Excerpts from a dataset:
━━━━

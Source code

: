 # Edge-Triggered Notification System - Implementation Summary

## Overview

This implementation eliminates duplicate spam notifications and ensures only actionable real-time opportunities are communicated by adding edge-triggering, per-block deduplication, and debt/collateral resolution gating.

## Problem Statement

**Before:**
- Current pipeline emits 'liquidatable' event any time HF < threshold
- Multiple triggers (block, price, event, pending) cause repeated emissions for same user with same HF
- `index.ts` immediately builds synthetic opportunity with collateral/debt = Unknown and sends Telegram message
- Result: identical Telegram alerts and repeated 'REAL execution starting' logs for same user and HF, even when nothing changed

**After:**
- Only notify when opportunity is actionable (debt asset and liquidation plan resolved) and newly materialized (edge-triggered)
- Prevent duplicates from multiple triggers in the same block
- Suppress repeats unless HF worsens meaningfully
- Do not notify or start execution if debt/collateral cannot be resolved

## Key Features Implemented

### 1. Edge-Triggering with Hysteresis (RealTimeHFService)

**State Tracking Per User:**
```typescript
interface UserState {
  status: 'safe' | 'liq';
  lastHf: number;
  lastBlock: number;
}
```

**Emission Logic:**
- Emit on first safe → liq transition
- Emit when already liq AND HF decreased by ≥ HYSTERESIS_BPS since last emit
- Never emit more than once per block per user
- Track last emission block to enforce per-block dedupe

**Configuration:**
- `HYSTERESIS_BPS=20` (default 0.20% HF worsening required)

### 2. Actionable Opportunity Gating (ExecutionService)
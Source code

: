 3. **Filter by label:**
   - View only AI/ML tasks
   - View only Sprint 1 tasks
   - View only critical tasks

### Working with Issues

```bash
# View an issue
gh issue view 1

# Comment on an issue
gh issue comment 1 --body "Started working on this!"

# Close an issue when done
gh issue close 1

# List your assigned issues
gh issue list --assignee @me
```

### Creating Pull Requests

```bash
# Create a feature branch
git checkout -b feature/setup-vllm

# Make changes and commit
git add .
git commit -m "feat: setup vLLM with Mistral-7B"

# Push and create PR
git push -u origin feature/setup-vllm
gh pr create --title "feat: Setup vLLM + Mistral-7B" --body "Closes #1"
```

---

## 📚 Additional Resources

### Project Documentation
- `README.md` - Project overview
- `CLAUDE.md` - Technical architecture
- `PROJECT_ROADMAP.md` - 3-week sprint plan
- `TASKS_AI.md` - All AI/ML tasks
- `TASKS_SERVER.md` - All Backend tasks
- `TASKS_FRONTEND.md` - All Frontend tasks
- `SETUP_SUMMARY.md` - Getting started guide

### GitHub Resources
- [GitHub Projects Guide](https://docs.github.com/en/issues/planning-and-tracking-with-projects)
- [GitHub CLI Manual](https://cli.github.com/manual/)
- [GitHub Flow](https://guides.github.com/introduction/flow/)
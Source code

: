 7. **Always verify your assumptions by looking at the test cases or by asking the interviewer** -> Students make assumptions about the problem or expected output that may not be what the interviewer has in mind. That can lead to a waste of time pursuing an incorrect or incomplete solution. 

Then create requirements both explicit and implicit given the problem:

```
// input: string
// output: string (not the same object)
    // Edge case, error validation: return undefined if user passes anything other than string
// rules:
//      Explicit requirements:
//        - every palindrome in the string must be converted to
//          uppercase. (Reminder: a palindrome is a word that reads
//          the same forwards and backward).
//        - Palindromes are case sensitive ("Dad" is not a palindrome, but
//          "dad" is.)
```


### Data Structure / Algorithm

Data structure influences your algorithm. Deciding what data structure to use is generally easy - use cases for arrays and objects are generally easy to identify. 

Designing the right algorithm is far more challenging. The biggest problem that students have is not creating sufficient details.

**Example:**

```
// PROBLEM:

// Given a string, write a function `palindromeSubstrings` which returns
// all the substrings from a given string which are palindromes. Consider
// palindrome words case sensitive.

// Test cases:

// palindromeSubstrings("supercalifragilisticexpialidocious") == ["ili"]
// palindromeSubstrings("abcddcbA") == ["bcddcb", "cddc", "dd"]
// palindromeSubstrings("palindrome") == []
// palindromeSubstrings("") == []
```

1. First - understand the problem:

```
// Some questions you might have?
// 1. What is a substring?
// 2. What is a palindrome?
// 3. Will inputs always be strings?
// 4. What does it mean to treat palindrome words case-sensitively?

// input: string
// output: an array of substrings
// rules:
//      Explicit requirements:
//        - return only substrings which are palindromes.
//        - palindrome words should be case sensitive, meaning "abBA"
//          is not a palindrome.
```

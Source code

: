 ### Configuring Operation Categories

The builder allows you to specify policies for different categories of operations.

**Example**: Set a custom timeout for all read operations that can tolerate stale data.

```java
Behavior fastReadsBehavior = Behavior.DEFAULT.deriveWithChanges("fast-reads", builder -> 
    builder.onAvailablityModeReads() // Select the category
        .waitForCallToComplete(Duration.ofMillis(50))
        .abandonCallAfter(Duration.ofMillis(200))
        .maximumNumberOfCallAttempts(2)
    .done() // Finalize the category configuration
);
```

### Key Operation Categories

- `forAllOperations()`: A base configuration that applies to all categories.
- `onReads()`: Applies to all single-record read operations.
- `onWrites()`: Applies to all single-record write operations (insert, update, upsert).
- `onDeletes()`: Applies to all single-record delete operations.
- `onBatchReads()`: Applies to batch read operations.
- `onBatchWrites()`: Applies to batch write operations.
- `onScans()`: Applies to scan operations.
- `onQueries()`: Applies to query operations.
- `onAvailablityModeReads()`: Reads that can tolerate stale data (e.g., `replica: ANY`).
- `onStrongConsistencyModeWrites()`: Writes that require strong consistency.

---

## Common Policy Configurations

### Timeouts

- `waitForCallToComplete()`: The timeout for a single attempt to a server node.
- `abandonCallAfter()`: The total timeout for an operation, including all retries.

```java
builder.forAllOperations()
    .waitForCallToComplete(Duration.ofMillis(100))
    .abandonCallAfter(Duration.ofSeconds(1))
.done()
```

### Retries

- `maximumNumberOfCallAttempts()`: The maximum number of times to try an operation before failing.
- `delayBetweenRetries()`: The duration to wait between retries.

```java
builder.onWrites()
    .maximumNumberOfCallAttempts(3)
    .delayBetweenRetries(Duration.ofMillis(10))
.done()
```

━━━━

With the line containing "## Key Features Implemented" as the last one, please set down exactly the lines of the records above from their very first line, and nothing more.

-- Answer section --
Source code

: # Edge-Triggered Notification System - Implementation Summary

## Overview

This implementation eliminates duplicate spam notifications and ensures only actionable real-time opportunities are communicated by adding edge-triggering, per-block deduplication, and debt/collateral resolution gating.

## Problem Statement

**Before:**
- Current pipeline emits 'liquidatable' event any time HF < threshold
- Multiple triggers (block, price, event, pending) cause repeated emissions for same user with same HF
- `index.ts` immediately builds synthetic opportunity with collateral/debt = Unknown and sends Telegram message
- Result: identical Telegram alerts and repeated 'REAL execution starting' logs for same user and HF, even when nothing changed

**After:**
- Only notify when opportunity is actionable (debt asset and liquidation plan resolved) and newly materialized (edge-triggered)
- Prevent duplicates from multiple triggers in the same block
- Suppress repeats unless HF worsens meaningfully
- Do not notify or start execution if debt/collateral cannot be resolved

## Key Features Implemented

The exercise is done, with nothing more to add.